Was the State University of New York’s ability to approve and oversee charter schools truly at risk during last month’s charter school cap debate? The lead vignette of today’s Times profile of city lobbyist Micah Lasher suggests that it was:
Just when Micah C. Lasher thought it was safe to finally sleep one recent morning, three words appeared in his in-box: “It’s a sham.”
Mr. Lasher had stayed up all night helping write a bill to increase the number of charter schools in New York, a cornerstone of Mayor Michael R. Bloomberg’s education agenda. But amid the frenzy, a highly contentious provision had slipped by him: the State University of New York would lose its power to approve charter schools.
If SUNY’s Charter School Institute really was only saved during a middle-of-the-night wrangling, that could be a bad sign for the organization’s future: the Institute is currently facing budget cuts that might gut its operations.

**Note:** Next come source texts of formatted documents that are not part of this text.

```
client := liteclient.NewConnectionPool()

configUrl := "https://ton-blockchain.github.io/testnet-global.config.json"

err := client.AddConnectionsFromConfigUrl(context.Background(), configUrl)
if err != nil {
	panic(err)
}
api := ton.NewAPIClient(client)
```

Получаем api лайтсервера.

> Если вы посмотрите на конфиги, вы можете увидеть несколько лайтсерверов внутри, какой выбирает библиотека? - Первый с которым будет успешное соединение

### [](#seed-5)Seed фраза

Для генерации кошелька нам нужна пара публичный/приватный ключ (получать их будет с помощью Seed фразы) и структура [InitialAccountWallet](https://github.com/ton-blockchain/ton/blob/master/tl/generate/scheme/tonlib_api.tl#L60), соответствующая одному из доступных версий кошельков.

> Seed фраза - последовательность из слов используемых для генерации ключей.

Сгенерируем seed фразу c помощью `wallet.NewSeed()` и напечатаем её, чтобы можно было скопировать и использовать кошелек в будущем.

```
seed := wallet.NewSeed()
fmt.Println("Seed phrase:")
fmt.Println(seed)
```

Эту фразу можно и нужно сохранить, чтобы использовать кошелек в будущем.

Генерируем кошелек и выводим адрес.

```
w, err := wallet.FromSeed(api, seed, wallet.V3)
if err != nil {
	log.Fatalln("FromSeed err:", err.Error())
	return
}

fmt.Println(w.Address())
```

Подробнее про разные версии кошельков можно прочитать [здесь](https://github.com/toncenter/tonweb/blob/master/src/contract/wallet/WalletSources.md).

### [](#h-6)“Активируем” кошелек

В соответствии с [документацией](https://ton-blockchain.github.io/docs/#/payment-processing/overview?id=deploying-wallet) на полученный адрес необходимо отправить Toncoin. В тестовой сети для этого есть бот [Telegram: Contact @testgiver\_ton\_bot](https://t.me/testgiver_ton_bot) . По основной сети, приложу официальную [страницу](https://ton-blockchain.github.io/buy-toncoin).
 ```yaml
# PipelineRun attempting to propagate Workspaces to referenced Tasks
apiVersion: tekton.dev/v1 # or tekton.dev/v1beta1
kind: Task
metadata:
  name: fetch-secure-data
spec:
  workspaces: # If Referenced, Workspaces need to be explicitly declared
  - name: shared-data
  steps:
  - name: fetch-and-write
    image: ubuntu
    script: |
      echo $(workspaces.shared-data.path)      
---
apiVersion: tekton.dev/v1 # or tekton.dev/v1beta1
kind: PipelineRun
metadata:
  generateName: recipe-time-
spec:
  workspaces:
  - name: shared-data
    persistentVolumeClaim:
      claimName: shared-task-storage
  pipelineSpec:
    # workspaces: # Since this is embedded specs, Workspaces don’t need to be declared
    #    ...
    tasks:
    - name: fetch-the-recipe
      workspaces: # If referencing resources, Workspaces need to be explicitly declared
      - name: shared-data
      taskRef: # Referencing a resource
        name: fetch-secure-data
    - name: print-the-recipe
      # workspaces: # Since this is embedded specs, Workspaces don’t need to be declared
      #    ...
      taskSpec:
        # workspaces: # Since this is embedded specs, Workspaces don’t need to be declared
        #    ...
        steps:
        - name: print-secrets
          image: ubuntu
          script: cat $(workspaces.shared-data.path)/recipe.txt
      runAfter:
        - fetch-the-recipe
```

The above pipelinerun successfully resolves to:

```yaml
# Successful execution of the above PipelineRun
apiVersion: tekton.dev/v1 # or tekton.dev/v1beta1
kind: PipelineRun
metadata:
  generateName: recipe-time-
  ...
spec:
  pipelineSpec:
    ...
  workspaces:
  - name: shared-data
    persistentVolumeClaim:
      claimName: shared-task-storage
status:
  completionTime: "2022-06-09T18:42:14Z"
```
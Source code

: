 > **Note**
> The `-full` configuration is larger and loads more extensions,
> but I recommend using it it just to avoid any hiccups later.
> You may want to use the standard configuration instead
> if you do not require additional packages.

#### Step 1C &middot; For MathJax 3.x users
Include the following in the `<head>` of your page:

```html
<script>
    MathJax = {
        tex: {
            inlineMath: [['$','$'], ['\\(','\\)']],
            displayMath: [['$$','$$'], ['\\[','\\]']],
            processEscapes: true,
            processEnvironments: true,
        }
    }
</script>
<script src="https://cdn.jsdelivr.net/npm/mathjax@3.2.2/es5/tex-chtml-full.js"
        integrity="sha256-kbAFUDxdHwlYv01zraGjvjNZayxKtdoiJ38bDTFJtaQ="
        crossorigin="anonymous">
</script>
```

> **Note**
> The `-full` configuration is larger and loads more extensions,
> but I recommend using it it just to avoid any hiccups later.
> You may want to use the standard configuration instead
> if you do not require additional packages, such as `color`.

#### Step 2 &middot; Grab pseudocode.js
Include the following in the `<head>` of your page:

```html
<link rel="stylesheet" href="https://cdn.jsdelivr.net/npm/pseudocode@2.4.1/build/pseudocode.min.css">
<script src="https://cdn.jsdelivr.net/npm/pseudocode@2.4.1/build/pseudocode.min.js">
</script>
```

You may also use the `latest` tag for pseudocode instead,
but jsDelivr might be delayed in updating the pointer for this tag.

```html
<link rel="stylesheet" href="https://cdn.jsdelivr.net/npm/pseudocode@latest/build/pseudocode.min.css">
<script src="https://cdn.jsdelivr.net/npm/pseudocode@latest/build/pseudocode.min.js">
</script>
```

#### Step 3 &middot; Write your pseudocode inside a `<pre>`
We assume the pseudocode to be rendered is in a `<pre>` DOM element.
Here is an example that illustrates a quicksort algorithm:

But all of our information suggests that lawmakers supported keeping SUNY’s ability to oversee charters. The provision that could have revoked SUNY’s chartering authority was the result of a manic bill drafting process and late-night fatigue, not an attack on the widely-praised charter school overseers.
“The Assembly was on the same page as us, in that the goal all along was to preserve SUNY’s chartering authority,” Lasher told GothamSchools today. “At worst, the language folks were concerned about was an ambiguity.”
That jives with what I heard the day the bill was passed from Jonas Chartock, the head of the SUNY Charter Schools Institute, and Assemblyman Sam Hoyt, one of the bill’s main proponents and the sponsor of the chapter amendment that clarified that SUNY would remain an independent authorizer of charter schools.
And even Richard Ianuzzi, the head of the state teachers union who has been skeptical of current charter school oversight practices, is on the record opposing cuts to the Institute as long as they maintain chartering authority.